Assume the Democrats lose. What have they actually lost? They are no worse relative to the regional taxes currently in the bill. Whether they get dropped due to Cuccinelli’s opinion or a Supreme Court ruling, the taxes are out. vThe real difference: if they reject McD’s amendments and force a losing suit, then the localities will not get the home rule authority. But the localities have told Democrats they don’t want the power!

So what is to lose? Besides, if the bill passes AS IS, there will be a challenge to the bill. The AG’s office can’t defend the law at this point. This means the governor will have to hire an outside firm. This costs money and Cuccinelli will be blamed for that. Bob Marshall or others will be the plaintiffs. If they win, it will look bad for McDonnell and the GOP firm he hires. Democrats and Terry are not in the line of fire. If the Supremes in effect overrule Cuccinelli, he loses.

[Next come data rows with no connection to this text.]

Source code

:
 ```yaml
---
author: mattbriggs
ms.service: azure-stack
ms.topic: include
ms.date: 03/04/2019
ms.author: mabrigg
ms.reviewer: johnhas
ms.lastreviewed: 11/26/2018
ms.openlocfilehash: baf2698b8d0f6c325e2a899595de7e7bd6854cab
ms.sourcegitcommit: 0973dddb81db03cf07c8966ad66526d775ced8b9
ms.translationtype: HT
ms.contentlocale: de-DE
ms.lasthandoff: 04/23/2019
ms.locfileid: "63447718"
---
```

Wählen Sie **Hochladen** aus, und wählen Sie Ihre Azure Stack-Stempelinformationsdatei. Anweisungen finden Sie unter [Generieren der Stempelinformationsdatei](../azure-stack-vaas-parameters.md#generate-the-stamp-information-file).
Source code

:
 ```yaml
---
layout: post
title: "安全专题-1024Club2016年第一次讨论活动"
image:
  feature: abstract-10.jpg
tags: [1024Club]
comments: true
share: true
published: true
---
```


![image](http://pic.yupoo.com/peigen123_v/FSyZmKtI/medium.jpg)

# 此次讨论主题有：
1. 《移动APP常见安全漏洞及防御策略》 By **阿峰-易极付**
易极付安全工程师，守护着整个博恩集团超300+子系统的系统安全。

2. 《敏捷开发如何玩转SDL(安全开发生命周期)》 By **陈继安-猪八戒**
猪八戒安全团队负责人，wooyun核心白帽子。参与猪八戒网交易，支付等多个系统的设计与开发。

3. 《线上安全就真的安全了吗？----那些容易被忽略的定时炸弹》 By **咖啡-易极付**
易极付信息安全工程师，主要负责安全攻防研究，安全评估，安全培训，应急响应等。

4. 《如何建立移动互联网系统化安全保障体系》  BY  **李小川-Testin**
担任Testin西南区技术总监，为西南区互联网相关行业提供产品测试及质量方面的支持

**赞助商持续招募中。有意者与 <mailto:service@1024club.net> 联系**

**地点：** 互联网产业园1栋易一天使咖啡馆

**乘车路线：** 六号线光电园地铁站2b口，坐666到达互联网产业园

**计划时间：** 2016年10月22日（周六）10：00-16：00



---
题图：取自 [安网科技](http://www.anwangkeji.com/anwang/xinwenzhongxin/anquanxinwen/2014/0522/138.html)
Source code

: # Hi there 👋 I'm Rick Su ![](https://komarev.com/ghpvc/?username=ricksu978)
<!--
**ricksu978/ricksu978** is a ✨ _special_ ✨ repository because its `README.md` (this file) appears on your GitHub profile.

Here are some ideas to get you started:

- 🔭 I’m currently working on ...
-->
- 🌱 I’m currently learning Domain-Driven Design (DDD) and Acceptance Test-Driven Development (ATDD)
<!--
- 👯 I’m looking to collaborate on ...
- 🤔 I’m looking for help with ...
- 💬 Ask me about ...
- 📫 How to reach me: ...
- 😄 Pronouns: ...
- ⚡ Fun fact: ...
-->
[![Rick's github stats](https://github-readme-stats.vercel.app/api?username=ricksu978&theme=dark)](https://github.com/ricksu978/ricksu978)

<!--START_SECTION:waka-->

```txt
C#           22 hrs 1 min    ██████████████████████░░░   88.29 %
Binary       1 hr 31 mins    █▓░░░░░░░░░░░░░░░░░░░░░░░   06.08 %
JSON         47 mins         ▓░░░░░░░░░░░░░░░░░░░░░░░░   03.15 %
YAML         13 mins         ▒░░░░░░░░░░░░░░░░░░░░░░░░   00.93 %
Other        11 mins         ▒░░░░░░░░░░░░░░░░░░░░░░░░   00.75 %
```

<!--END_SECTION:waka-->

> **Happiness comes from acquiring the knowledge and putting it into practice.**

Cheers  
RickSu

My gut: Democrats will do what Terry wants here.

But let’s put the politics on hold for a second and go back to the legal stuff. As a matter of legal strategy, I think the AG’s opinion unnecessarily concedes the Article X issues without fully thinking through those constitutional provisions.

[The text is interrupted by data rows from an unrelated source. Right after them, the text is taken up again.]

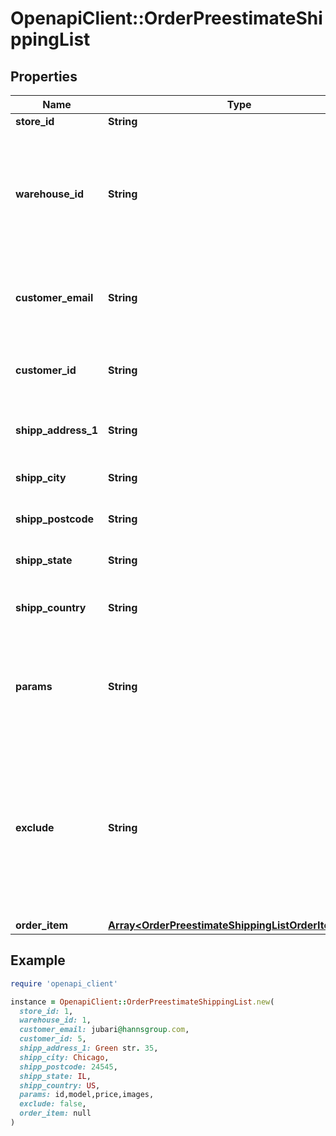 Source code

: # OpenapiClient::OrderPreestimateShippingList

## Properties

| Name | Type | Description | Notes |
| ---- | ---- | ----------- | ----- |
| **store_id** | **String** | Store Id | [optional] |
| **warehouse_id** | **String** | This parameter is used for selecting a warehouse where you need to set/modify a product quantity. | [optional] |
| **customer_email** | **String** | Retrieves orders specified by customer email | [optional] |
| **customer_id** | **String** | Retrieves orders specified by customer id | [optional] |
| **shipp_address_1** | **String** | Specifies first shipping address | [optional] |
| **shipp_city** | **String** | Specifies shipping city | [optional] |
| **shipp_postcode** | **String** | Specifies shipping postcode | [optional] |
| **shipp_state** | **String** | Specifies shipping state code | [optional] |
| **shipp_country** | **String** | Specifies shipping country code |  |
| **params** | **String** | Set this parameter in order to choose which entity fields you want to retrieve | [optional][default to &#39;force_all&#39;] |
| **exclude** | **String** | Set this parameter in order to choose which entity fields you want to ignore. Works only if parameter &#x60;params&#x60; equal force_all | [optional] |
| **order_item** | [**Array&lt;OrderPreestimateShippingListOrderItemInner&gt;**](OrderPreestimateShippingListOrderItemInner.md) |  |  |

## Example

```ruby
require 'openapi_client'

instance = OpenapiClient::OrderPreestimateShippingList.new(
  store_id: 1,
  warehouse_id: 1,
  customer_email: jubari@hannsgroup.com,
  customer_id: 5,
  shipp_address_1: Green str. 35,
  shipp_city: Chicago,
  shipp_postcode: 24545,
  shipp_state: IL,
  shipp_country: US,
  params: id,model,price,images,
  exclude: false,
  order_item: null
)
```

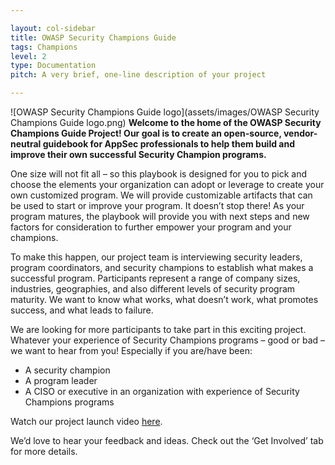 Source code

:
 ```yaml
---

layout: col-sidebar
title: OWASP Security Champions Guide
tags: Champions
level: 2
type: Documentation
pitch: A very brief, one-line description of your project

---
```

![OWASP Security Champions Guide logo](assets/images/OWASP Security Champions Guide logo.png)
**Welcome to the home of the OWASP Security Champions Guide Project! Our goal is to create an open-source, vendor-neutral guidebook for AppSec professionals to help them build and improve their own successful Security Champion programs.**

One size will not fit all – so this playbook is designed for you to pick and choose the elements your organization can adopt or leverage to create your own customized program. We will provide customizable artifacts that can be used to start or improve your program. It doesn’t stop there! As your program matures, the playbook will provide you with next steps and new factors for consideration to further empower your program and your champions.

To make this happen, our project team is interviewing security leaders, program coordinators, and security champions to establish what makes a successful program. Participants represent a range of company sizes, industries, geographies, and also different levels of security program maturity. We want to know what works, what doesn’t work, what promotes success, and what leads to failure.

We are looking for more participants to take part in this exciting project. Whatever your experience of Security Champions programs – good or bad – we want to hear from you! Especially if you are/have been:
  - A security champion
  - A program leader
  - A CISO or executive in an organization with experience of Security Champions programs

Watch our project launch video [here](https://www.youtube.com/watch?v%3D18Zgq9qB1NA).

We’d love to hear your feedback and ideas. Check out the ‘Get Involved’ tab for more details.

In my Washington Post op-ed, I looked at the legal issues in the broad terms required of a such a major policy change as the transportation plan. For better or worse, the constitutional thrust of the VA constitution cannot be disputed: the document, over the years, has been crafted to overcome the many regional forces pulling at a statewide government. Like it or not, the idea that the General Assembly could decide to impose a discriminatory tax on one locality due to the collective votes of  legislators not from said locality, is totally inconsistent with the basic theories of the constitution. If Virginians had thought such a thing possible, they would never have approved the constitution.

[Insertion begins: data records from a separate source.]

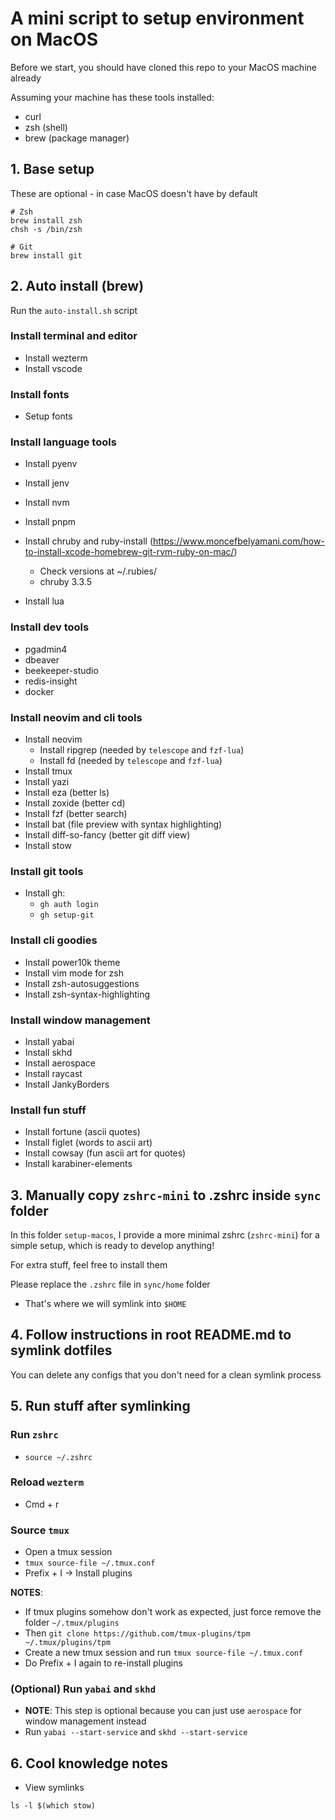 # A mini script to setup environment on MacOS

Before we start, you should have cloned this repo to your MacOS machine already

Assuming your machine has these tools installed:

- curl
- zsh (shell)
- brew (package manager)

## 1. Base setup

These are optional - in case MacOS doesn't have by default

```
# Zsh
brew install zsh
chsh -s /bin/zsh

# Git
brew install git
```

## 2. Auto install (brew)

Run the `auto-install.sh` script

### Install terminal and editor

- Install wezterm
- Install vscode

### Install fonts

- Setup fonts

### Install language tools

- Install pyenv
- Install jenv
- Install nvm
- Install pnpm

- Install chruby and ruby-install (https://www.moncefbelyamani.com/how-to-install-xcode-homebrew-git-rvm-ruby-on-mac/)

  - Check versions at ~/.rubies/
  - chruby 3.3.5

- Install lua

### Install dev tools

- pgadmin4
- dbeaver
- beekeeper-studio
- redis-insight
- docker

### Install neovim and cli tools

- Install neovim
  - Install ripgrep (needed by `telescope` and `fzf-lua`)
  - Install fd (needed by `telescope` and `fzf-lua`)
- Install tmux
- Install yazi
- Install eza (better ls)
- Install zoxide (better cd)
- Install fzf (better search)
- Install bat (file preview with syntax highlighting)
- Install diff-so-fancy (better git diff view)
- Install stow

### Install git tools

- Install gh:
  - `gh auth login`
  - `gh setup-git`

### Install cli goodies

- Install power10k theme
- Install vim mode for zsh
- Install zsh-autosuggestions
- Install zsh-syntax-highlighting

### Install window management

- Install yabai
- Install skhd
- Install aerospace
- Install raycast
- Install JankyBorders

### Install fun stuff

- Install fortune (ascii quotes)
- Install figlet (words to ascii art)
- Install cowsay (fun ascii art for quotes)
- Install karabiner-elements

## 3. Manually copy `zshrc-mini` to .zshrc inside `sync` folder

In this folder `setup-macos`, I provide a more minimal zshrc (`zshrc-mini`) for a simple setup, which is ready to develop anything!

For extra stuff, feel free to install them

Please replace the `.zshrc` file in `sync/home` folder

- That's where we will symlink into `$HOME`

## 4. Follow instructions in root README.md to symlink dotfiles

You can delete any configs that you don't need for a clean symlink process

## 5. Run stuff after symlinking

### Run `zshrc`

- `source ~/.zshrc`

### Reload `wezterm`

- Cmd + r

### Source `tmux`

- Open a tmux session
- `tmux source-file ~/.tmux.conf`
- Prefix + I -> Install plugins

**NOTES**:

- If tmux plugins somehow don't work as expected, just force remove the folder `~/.tmux/plugins`
- Then `git clone https://github.com/tmux-plugins/tpm ~/.tmux/plugins/tpm`
- Create a new tmux session and run `tmux source-file ~/.tmux.conf`
- Do Prefix + I again to re-install plugins

### (Optional) Run `yabai` and `skhd`

- **NOTE**: This step is optional because you can just use `aerospace` for window management instead
- Run `yabai --start-service` and `skhd --start-service`

## 6. Cool knowledge notes

- View symlinks

```
ls -l $(which stow)
```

The AG’s opinion is written more from an intermediate court legal view than from higher up on the food chain. The opinion rests on good, technical lawyering, not broader jurisprudential scholarship. The transportation plan, given the imposition of discriminatory local taxes by Richmond in a manner never done, even contemplated before, is thus not some challenge that might have run afoul of a slight clause in the constitution: but a direct hit on the document itself.

I am one of a few people who have read most of the constitutional debates, at least among those who have not been paid to do it or needed it to graduate from college. The regional fights defined the state. We lost West Virginia, or I suppose more accurately the land and its people, for these types of differences.

These are important, constitutional considerations that the Supreme Court, not a Circuit Court, is expected to analyze. The AG’s opinion gives them surprisingly little time and no import. The opinion makes short work of Article X, finding of no moment in this constitutional debate. This is a big, and risky, concession, both as a matter of substance and legal strategy.

Bottom line: Cuccinelli conceded more legal ground than necessary on the constitutional issues. But that is how his office reads the law. As for the politics, the opinion is better for McAuliffe than for Cuccinelli. I don’t see why Terry wants to carry those four regional taxes into the General Election.

To me, McDonnell’s best play is to get Howell to back amendments to the bill giving the taxing powers to the localities. This will put the burden of going forward to the Democrats. In turn, Democrats need to avoid the bait, and give localities these new taxing rights. It is too risky to place your fate into the hands of judges. Besides, those regional taxes are lose-lose this November, and Cuccinelli has thus given Democrats a way to off-load the burden.

On a net-net basis, giving Cuccinelli a win on the law is well worth getting off the hook on the regional taxes. Home rule is good, easy to defend. If the local officials will not do it, that’s not your fault.